>>
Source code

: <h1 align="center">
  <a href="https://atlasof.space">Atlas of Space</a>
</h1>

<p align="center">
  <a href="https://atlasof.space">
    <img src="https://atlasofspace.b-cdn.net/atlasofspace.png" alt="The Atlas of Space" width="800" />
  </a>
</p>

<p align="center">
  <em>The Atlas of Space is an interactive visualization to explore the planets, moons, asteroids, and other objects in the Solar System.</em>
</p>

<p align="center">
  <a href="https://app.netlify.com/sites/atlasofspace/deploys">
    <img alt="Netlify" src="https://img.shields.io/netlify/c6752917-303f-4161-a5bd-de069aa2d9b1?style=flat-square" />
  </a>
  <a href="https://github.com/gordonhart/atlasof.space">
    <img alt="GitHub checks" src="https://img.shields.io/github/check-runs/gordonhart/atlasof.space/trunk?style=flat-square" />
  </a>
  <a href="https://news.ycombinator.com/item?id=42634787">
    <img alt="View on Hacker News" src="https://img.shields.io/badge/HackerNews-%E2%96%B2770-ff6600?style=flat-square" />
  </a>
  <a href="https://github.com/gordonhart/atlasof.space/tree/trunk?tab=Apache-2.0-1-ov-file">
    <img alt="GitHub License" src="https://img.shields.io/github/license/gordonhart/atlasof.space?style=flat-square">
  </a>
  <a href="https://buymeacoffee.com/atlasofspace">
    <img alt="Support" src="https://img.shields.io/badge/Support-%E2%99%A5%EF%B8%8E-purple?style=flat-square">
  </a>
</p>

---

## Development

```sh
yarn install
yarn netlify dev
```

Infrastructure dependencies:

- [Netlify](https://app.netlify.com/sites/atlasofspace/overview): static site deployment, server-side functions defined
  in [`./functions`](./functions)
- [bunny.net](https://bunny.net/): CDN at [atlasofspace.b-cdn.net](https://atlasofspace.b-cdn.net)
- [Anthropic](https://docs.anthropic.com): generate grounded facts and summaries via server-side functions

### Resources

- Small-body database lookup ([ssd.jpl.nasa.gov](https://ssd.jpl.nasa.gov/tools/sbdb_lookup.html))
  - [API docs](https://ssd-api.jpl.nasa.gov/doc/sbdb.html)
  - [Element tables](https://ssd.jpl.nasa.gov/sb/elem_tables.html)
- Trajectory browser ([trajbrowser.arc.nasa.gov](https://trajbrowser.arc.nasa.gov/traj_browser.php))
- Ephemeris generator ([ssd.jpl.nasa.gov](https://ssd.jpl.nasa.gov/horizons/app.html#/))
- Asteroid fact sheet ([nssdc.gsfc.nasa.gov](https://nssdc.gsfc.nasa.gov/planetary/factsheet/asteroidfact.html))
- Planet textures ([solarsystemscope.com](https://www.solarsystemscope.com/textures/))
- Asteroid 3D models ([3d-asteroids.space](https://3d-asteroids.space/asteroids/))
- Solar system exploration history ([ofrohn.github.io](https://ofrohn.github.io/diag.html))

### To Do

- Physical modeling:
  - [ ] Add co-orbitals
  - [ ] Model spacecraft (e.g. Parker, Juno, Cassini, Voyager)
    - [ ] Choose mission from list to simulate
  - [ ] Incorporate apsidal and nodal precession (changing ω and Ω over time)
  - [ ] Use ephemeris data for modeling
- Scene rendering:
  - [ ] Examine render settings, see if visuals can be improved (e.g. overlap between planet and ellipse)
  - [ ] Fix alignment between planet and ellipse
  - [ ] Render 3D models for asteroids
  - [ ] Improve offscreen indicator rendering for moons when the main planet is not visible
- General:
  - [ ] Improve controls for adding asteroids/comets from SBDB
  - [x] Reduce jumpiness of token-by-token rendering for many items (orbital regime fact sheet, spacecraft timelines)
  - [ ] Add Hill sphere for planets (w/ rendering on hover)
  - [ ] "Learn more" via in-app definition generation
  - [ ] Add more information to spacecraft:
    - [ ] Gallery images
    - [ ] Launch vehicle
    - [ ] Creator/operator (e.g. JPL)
<<
Your answer must be a single number: the count of lines in the records above that contain "server".

• _EXERCISE OUTPUT_: 2